How well do your kids know the classics? Homer to Hemingway?
Are they aware of some of the landmark decisions that the Supreme Court has made in the last year?
If you could not answer in the affirmative to these questions, don’t feel bad. Most school age children are not yet culturally literate, and empowering them to be fluent in the ways of the world is no easy task.
As cool as it maybe, infants cooing Mozart and toddlers quoting Gandhi, even elementary age kids rehearsing ancient history or preschoolers listing current events, while not entirely impossible, should not be most parents goal for their kids.
The fact of the matter is that many of today’s current events would be inappropriate for a child care or daycare provider to expose kids to, but preparing our kids to be able to understand the world around them is more than appropriate. It’s necessary.

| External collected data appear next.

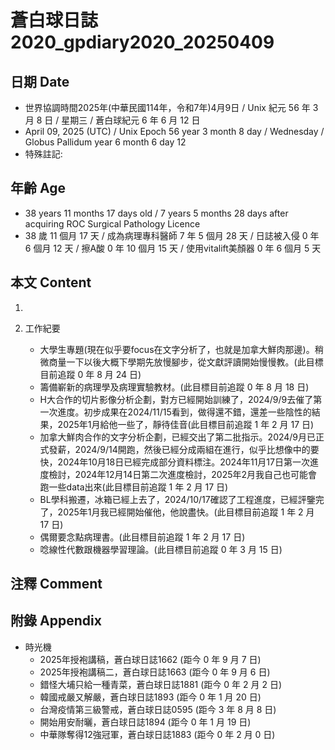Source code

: [_metadata_:encoding]: - "utf-8"
[_metadata_:language]: - "zh-Hant-TW"
[_metadata_:fileformat]: - "markdown"
[_metadata_:MIME_type]: - "text/plain"
[_metadata_:markdown_version]: - "commonmark version 0.30"
[_metadata_:markdown_spec]: - "https://spec.commonmark.org/0.30/"

# 蒼白球日誌2020_gpdiary2020_20250409 #

## 日期 Date ##

* 世界協調時間2025年(中華民國114年，令和7年)4月9日 / Unix 紀元 56 年 3 月 8 日 / 星期三 / 蒼白球紀元 6 年 6 月 12 日
* April 09, 2025 (UTC) / Unix Epoch 56 year 3 month 8 day / Wednesday / Globus Pallidum year 6 month 6 day 12
* 特殊註記:

## 年齡 Age ##

* 38 years 11 months 17 days old / 7 years 5 months 28 days after acquiring ROC Surgical Pathology Licence
* 38 歲 11 個月 17 天 / 成為病理專科醫師 7 年 5 個月 28 天 / 日誌被入侵 0 年 6 個月 12 天 / 擦A酸 0 年 10 個月 15 天 / 使用vitalift美顏器 0 年 6 個月 5 天

## 本文 Content ##

1. 

2. 工作紀要

    - 大學生專題(現在似乎要focus在文字分析了，也就是加拿大鮮肉那邊)。稍微商量一下以後大概下學期先放慢腳步，從文獻評讀開始慢慢教。(此目標目前追蹤 0 年 8 月 24 日)
    - 籌備嶄新的病理學及病理實驗教材。(此目標目前追蹤 0 年 8 月 18 日)
    - H大合作的切片影像分析企劃，對方已經開始訓練了，2024/9/9去催了第一次進度。初步成果在2024/11/15看到，做得還不錯，還差一些陰性的結果，2025年1月給他一些了，靜待佳音(此目標目前追蹤 1 年 2 月 17 日)
    - 加拿大鮮肉合作的文字分析企劃，已經交出了第二批指示。2024/9月已正式發薪，2024/9/14開跑，然後已經分成兩組在進行，似乎比想像中的要快，2024年10月18日已經完成部分資料標注。2024年11月17日第一次進度檢討，2024年12月14日第二次進度檢討，2025年2月我自己也可能會跑一些data出來(此目標目前追蹤 1 年 2 月 17 日)
    - BL學科搬遷，冰箱已經上去了，2024/10/17確認了工程進度，已經評鑒完了，2025年1月我已經開始催他，他說盡快。(此目標目前追蹤 1 年 2 月 17 日)
    - 偶爾要念點病理書。(此目標目前追蹤 1 年 2 月 17 日)
    - 唸線性代數跟機器學習理論。(此目標目前追蹤 0 年 3 月 15 日)

## 注釋 Comment ##


## 附錄 Appendix ##

* 時光機
    - 2025年授袍講稿，蒼白球日誌1662 (距今 0 年 9 月 7 日)
    - 2025年授袍講稿二，蒼白球日誌1663 (距今 0 年 9 月 6 日)
    - 錯怪大埔只給一種青菜，蒼白球日誌1881 (距今 0 年 2 月 2 日)
    - 韓國戒嚴又解嚴，蒼白球日誌1893 (距今 0 年 1 月 20 日)
    - 台灣疫情第三級警戒，蒼白球日誌0595 (距今 3 年 8 月 8 日)
    - 開始用安耐曬，蒼白球日誌1894 (距今 0 年 1 月 19 日)
    - 中華隊奪得12強冠軍，蒼白球日誌1883 (距今 0 年 2 月 0 日)
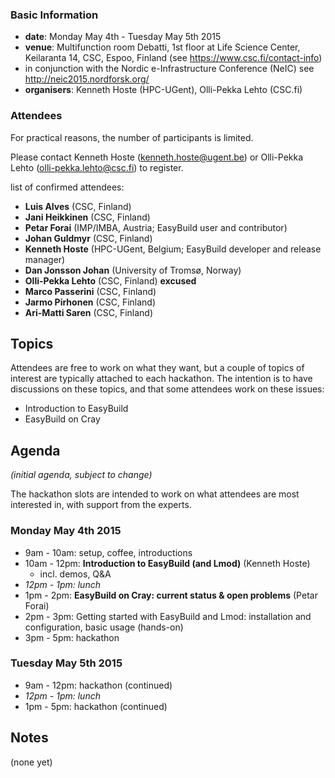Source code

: ### Basic Information

* **date**: Monday May 4th - Tuesday May 5th 2015
* **venue**: Multifunction room Debatti, 1st floor at Life Science Center, Keilaranta 14, CSC, Espoo, Finland (see https://www.csc.fi/contact-info)
* in conjunction with the Nordic e-Infrastructure Conference (NeIC) see http://neic2015.nordforsk.org/
* **organisers**: Kenneth Hoste (HPC-UGent), Olli-Pekka Lehto (CSC.fi)

### Attendees

For practical reasons, the number of participants is limited.

Please contact Kenneth Hoste (kenneth.hoste@ugent.be) or Olli-Pekka Lehto (olli-pekka.lehto@csc.fi) to register.

list of confirmed attendees:

* **Luis Alves** (CSC, Finland)
* **Jani Heikkinen** (CSC, Finland)
* **Petar Forai** (IMP/IMBA, Austria; EasyBuild user and contributor)
* **Johan Guldmyr** (CSC, Finland)
* **Kenneth Hoste** (HPC-UGent, Belgium; EasyBuild developer and release manager)
* **Dan Jonsson Johan** (University of Tromsø, Norway)
* **Olli-Pekka Lehto** (CSC, Finland) **excused**
* **Marco Passerini** (CSC, Finland)
* **Jarmo Pirhonen** (CSC, Finland)
* **Ari-Matti Saren** (CSC, Finland)

## Topics

Attendees are free to work on what they want, but a couple of topics of interest are typically attached to each hackathon. The intention is to have discussions on these topics, and that some attendees work on these issues:

* Introduction to EasyBuild
* EasyBuild on Cray

## Agenda

_(initial agenda, subject to change)_

The hackathon slots are intended to work on what attendees are most interested in, with support from the experts.

### Monday May 4th 2015

* 9am - 10am: setup, coffee, introductions 
* 10am - 12pm: **Introduction to EasyBuild (and Lmod)** (Kenneth Hoste)
  * incl. demos, Q&A
* _12pm - 1pm: lunch_
* 1pm - 2pm: **EasyBuild on Cray: current status & open problems** (Petar Forai)
* 2pm - 3pm: Getting started with EasyBuild and Lmod: installation and configuration, basic usage (hands-on)
* 3pm - 5pm: hackathon

### Tuesday May 5th 2015

* 9am - 12pm: hackathon (continued)
* _12pm - 1pm: lunch_
* 1pm - 5pm: hackathon (continued)

## Notes

(none yet)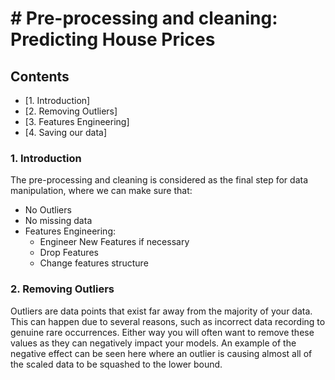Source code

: # # Pre-processing and cleaning: Predicting House Prices

## Contents

- [1. Introduction]
- [2. Removing Outliers]
- [3. Features Engineering]
- [4. Saving our data]

### 1. Introduction

The pre-processing and cleaning is considered as the final step for data manipulation, where we can make sure that:

- No Outliers
- No missing data
- Features Engineering:
  - Engineer New Features if necessary
  - Drop Features
  - Change features structure

### 2. Removing Outliers

Outliers are data points that exist far away from the majority of your data. This can happen due to several reasons, such as incorrect data recording to genuine rare occurrences. Either way you will often want to remove these values as they can negatively impact your models. An example of the negative effect can be seen here where an outlier is causing almost all of the scaled data to be squashed to the lower bound.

Our children’s minds are capable of much more than most parents give them credit for, especially when it comes to understanding the way the world works. While most parents are not very concerned with their child’s immediate cultural literacy, their child’s preparation to become culturally literate should be at the forefront their minds.
Why?
Because the more we learn about education and culture, the more we are realizing that the ability to navigate the world around us (culture) is just as important as the education we receive.
The two are not mutually exclusive.
Research is showing that popular, consumer culture hinders our potential and our satisfaction with our lives. Consumer culture runs counter to most parents’ desire for their children to be self-directed and self-motivated learners, who are focused on the world beyond their immediate needs and wants.
Falling into the trap of consumer culture is only avoidable if we can move past worshiping at the alter of superficiality and instant gratification. To do so you have to tap into the deeper motivations of human beings, motivations that can be identified through cultural fluency.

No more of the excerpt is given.